Which sensor mode releases the worker slot while waiting?
13. What is catchup in Airflow and how does it work?

Catchup is a DAG parameter that controls whether Airflow should backfill all DAG Runs from the start_date up to the current date when a DAG is first enabled or its schedule is changed. When catchup=True (default), Airflow will create a DAG Run for every missed schedule interval. When catchup=False, only the most recent interval is scheduled.

with DAG(
    'my_dag',
    start_date=datetime(2024, 1, 1),
    schedule='@daily',
    catchup=False   # do not backfill past runs
) as dag:
    ...

For most production pipelines, setting catchup=False is safer to avoid unexpected mass backfill on re-activation.

What happens when catchup=True and a DAG has been paused for 30 days?
14. What is backfilling in Apache Airflow?

Backfilling is the process of running a DAG for historical date ranges that were not previously executed. You can trigger a backfill from the CLI:

airflow dags backfill --start-date 2024-01-01 --end-date 2024-03-31 my_dag

This creates DAG Runs for every schedule interval between the start and end dates. Backfilling is useful when you add a new DAG with start_date in the past and want to process historical data, or when a pipeline was down and you need to reprocess missed intervals.

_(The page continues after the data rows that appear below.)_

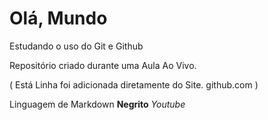 # Olá, Mundo
  Estudando o uso do Git e Github
  
  Repositório criado durante uma Aula Ao Vivo. 
   
( Está Linha foi adicionada diretamente do Site. 
 github.com )

Linguagem de Markdown
**Negrito**
*Youtube*

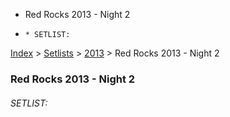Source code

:   * Red Rocks 2013 - Night 2
  *     * SETLIST:

[Index](https://www.reddit.com/r/bassnectar/wiki/index) >
[Setlists](https://www.reddit.com/r/bassnectar/wiki/interactive/setlists) >
[2013](https://www.reddit.com/r/bassnectar/wiki/interactive/setlists/2012) >
Red Rocks 2013 - Night 2

### Red Rocks 2013 - Night 2

###### SETLIST:

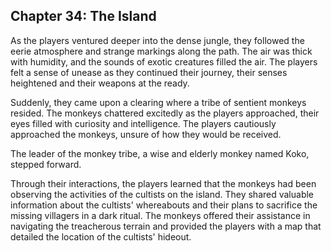 ## Chapter 34: The Island

As the players ventured deeper into the dense jungle, they followed the eerie atmosphere and strange markings along the path. The air was thick with humidity, and the sounds of exotic creatures filled the air. The players felt a sense of unease as they continued their journey, their senses heightened and their weapons at the ready.

Suddenly, they came upon a clearing where a tribe of sentient monkeys resided. The monkeys chattered excitedly as the players approached, their eyes filled with curiosity and intelligence. The players cautiously approached the monkeys, unsure of how they would be received.

The leader of the monkey tribe, a wise and elderly monkey named Koko, stepped forward. 

Through their interactions, the players learned that the monkeys had been observing the activities of the cultists on the island. They shared valuable information about the cultists' whereabouts and their plans to sacrifice the missing villagers in a dark ritual. The monkeys offered their assistance in navigating the treacherous terrain and provided the players with a map that detailed the location of the cultists' hideout.



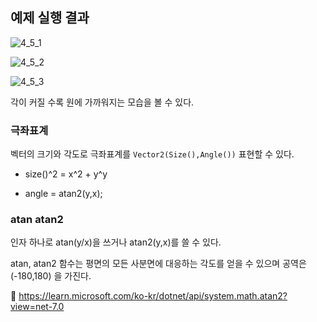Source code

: ## 예제 실행 결과
![4_5_1](https://user-images.githubusercontent.com/46295539/215776461-d6db3fdc-5650-4fcb-82a1-021b3b96b0a7.png)


![4_5_2](https://user-images.githubusercontent.com/46295539/215776409-81e99455-0936-4d13-952a-aa3ac63df8e2.png)


![4_5_3](https://user-images.githubusercontent.com/46295539/215776489-b2121435-a68e-4947-af89-b6fa01097cd1.png)

각이 커질 수록 원에 가까워지는 모습을 볼 수 있다.

### 극좌표계

벡터의 크기와 각도로 극좌표계를 `Vector2(Size(),Angle())` 표현할 수 있다.

- size()^2 = x^2 + y^y

- angle = atan2(y,x);

### atan atan2

인자 하나로 atan(y/x)을 쓰거나 atan2(y,x)를 쓸 수 있다.


atan, atan2 함수는 평면의 모든 사분면에 대응하는 각도를 얻을 수 있으며 공역은 (-180,180) 을 가진다.

🔗 https://learn.microsoft.com/ko-kr/dotnet/api/system.math.atan2?view=net-7.0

How do you trigger a backfill for a DAG via the Airflow CLI?
15. What is the TaskFlow API in Airflow?

Introduced in Airflow 2.0, the TaskFlow API is a decorator-based approach to writing DAGs and tasks that reduces boilerplate. Instead of instantiating operator objects explicitly, you decorate plain Python functions with @task and define the DAG with @dag.

from airflow.decorators import dag, task
from datetime import datetime

@dag(schedule='@daily', start_date=datetime(2024, 1, 1), catchup=False)
def my_pipeline():
    @task
    def extract():
        return {'rows': 100}

    @task
    def transform(data: dict):
        return data['rows'] * 2

    transform(extract())

my_pipeline()

XCom passing is handled automatically when the return value of one @task is passed as an argument to another.

Which Airflow version introduced the TaskFlow API?
16. What is the difference between schedule_interval and timetable in Airflow?

schedule_interval (deprecated from Airflow 2.4) accepted cron strings or timedelta objects to define how frequently a DAG should run. schedule (the replacement) accepts the same values but also supports Timetables.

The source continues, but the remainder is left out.